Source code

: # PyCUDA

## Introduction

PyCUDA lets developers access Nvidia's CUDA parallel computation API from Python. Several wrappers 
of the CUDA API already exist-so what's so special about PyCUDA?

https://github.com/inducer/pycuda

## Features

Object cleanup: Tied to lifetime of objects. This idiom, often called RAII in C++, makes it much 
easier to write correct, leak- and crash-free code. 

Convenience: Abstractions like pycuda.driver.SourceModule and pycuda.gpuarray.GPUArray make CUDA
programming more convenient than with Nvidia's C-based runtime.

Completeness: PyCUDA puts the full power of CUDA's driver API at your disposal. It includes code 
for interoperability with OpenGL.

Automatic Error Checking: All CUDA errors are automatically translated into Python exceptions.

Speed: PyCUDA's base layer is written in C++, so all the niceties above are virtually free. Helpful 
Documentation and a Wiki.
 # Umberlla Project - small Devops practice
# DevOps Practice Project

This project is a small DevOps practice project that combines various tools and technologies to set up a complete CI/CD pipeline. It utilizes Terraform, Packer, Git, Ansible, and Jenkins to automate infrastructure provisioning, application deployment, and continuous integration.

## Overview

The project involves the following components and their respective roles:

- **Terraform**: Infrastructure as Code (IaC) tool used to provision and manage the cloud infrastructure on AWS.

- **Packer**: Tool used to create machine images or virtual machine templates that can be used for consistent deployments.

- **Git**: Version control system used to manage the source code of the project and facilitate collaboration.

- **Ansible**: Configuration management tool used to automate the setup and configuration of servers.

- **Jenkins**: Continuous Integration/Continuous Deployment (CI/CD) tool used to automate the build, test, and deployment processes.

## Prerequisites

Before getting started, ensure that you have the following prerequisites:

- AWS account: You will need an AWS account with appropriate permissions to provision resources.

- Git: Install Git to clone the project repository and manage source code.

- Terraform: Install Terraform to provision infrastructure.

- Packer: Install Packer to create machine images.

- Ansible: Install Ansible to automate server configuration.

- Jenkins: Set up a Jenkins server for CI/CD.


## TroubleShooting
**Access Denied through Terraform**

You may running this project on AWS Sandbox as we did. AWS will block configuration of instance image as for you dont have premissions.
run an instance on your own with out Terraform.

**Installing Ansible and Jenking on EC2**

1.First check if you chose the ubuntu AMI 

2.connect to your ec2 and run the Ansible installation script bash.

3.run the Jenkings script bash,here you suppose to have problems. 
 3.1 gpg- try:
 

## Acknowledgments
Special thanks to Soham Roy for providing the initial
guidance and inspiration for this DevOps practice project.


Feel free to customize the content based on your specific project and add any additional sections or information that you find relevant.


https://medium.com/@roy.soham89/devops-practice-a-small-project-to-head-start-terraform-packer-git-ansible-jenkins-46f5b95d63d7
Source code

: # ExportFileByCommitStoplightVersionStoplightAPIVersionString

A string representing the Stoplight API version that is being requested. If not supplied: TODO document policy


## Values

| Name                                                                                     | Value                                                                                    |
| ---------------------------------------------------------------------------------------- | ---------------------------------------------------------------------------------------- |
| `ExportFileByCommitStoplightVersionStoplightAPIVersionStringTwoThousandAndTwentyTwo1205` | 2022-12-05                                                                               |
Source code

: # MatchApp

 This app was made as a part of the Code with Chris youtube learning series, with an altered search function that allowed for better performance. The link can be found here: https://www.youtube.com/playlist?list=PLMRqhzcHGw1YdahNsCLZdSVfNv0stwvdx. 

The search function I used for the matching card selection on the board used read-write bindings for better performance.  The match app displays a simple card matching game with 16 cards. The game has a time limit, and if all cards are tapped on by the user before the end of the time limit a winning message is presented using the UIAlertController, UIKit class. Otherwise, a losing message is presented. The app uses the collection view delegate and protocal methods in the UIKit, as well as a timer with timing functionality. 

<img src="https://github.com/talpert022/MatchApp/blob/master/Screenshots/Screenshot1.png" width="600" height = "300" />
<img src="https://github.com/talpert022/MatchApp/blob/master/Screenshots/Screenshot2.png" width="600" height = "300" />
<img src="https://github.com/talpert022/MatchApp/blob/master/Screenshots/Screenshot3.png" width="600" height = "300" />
········
▸ **Instructions to follow**:
Nothing but the lines from the start of the data above through the line with "Automatic Error Checking: All" should appear in your answer, copied exactly.

▸ **Exercise output**:
Source code

: # PyCUDA

## Introduction

PyCUDA lets developers access Nvidia's CUDA parallel computation API from Python. Several wrappers 
of the CUDA API already exist-so what's so special about PyCUDA?

https://github.com/inducer/pycuda

## Features

Object cleanup: Tied to lifetime of objects. This idiom, often called RAII in C++, makes it much 
easier to write correct, leak- and crash-free code. 

Convenience: Abstractions like pycuda.driver.SourceModule and pycuda.gpuarray.GPUArray make CUDA
programming more convenient than with Nvidia's C-based runtime.

Completeness: PyCUDA puts the full power of CUDA's driver API at your disposal. It includes code 
for interoperability with OpenGL.

Automatic Error Checking: All CUDA errors are automatically translated into Python exceptions.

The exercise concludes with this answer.